Le verre bougea et je déchiffrai lentement le message.
« E…S…T…E… ».
— Très bien, alors écoute attentivement ce qui va suivre. Je vais trouver un moyen pour que tu disparaisses, crois-moi. Et je ne vais pas seulement te sortir de cet appartement, je vais te détruire, je t’en fais la promesse. Je te détruirais, il ne restera pas une infime possibilité que tu reviennes sur terre. C’est ta seule chance de t’en sortir : barre-toi, maintenant.
La température descendit de plusieurs degrés, de la buée sortait de ma bouche.
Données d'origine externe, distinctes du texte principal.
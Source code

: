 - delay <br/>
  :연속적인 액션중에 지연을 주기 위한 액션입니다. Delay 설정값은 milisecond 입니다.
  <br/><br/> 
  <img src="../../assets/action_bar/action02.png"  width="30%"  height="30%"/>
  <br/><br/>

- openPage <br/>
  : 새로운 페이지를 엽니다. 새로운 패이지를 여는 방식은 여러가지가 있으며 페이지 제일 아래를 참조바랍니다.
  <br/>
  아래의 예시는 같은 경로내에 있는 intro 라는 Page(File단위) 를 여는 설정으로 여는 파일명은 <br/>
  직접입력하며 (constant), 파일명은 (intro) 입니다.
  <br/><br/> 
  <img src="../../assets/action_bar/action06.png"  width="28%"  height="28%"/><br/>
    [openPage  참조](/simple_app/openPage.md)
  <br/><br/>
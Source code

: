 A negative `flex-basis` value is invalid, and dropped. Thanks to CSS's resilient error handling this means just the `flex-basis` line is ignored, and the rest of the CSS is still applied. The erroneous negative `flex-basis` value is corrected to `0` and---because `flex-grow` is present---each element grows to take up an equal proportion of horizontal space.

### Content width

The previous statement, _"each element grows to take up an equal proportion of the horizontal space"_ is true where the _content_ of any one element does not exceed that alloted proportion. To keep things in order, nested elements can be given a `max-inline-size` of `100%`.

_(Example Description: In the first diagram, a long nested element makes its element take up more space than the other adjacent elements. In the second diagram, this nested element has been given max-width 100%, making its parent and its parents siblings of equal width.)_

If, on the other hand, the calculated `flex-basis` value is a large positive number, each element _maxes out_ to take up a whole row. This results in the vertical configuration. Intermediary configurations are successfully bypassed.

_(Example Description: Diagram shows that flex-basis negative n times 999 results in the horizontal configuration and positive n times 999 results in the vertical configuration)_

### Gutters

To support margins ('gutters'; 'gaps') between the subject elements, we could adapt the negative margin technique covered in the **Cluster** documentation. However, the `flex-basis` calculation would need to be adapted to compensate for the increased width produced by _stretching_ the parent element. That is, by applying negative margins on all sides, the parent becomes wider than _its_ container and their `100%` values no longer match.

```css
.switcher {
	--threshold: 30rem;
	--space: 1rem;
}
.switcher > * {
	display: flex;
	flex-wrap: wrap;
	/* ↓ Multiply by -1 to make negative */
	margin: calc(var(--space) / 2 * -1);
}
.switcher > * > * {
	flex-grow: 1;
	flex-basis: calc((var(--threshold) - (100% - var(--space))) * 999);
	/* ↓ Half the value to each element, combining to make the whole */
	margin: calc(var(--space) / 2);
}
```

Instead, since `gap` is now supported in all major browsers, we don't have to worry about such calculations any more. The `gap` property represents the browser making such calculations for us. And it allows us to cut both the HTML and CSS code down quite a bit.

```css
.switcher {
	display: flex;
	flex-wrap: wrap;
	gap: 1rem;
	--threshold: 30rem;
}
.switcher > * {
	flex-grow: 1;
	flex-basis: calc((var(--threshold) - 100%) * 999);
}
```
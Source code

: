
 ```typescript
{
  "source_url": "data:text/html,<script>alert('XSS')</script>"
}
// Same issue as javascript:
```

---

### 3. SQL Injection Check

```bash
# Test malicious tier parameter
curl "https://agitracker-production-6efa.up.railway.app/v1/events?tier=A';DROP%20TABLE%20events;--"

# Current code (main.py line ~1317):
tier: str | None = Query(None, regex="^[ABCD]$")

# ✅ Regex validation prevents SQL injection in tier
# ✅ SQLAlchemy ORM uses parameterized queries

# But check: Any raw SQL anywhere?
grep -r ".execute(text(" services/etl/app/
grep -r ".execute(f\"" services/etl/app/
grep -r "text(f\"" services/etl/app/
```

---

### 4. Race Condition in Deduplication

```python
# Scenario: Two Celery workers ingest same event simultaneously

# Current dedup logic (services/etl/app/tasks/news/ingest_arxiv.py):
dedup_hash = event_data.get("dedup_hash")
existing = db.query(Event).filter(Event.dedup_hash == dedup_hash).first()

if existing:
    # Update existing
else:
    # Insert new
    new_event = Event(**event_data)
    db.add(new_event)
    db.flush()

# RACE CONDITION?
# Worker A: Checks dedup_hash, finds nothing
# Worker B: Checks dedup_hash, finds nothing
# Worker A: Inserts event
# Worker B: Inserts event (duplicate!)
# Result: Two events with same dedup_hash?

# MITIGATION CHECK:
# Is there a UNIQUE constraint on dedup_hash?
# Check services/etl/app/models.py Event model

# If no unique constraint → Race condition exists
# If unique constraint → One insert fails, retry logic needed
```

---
— Pars, et ne reviens jamais.
La flamme de la bougie grimpa de dix centimètres, et mourut, me laissant seule dans le noir. Une larme coula sur ma joue. S’il me prenait avec lui, il laisserait peut-être Estelle tranquille ? Le verre se déplaça une dernière fois. J’attendis en silence mais rien ne se passa. J’avançai à tâtons et rallumai ; sous le verre, je pouvais lire « Au revoir ».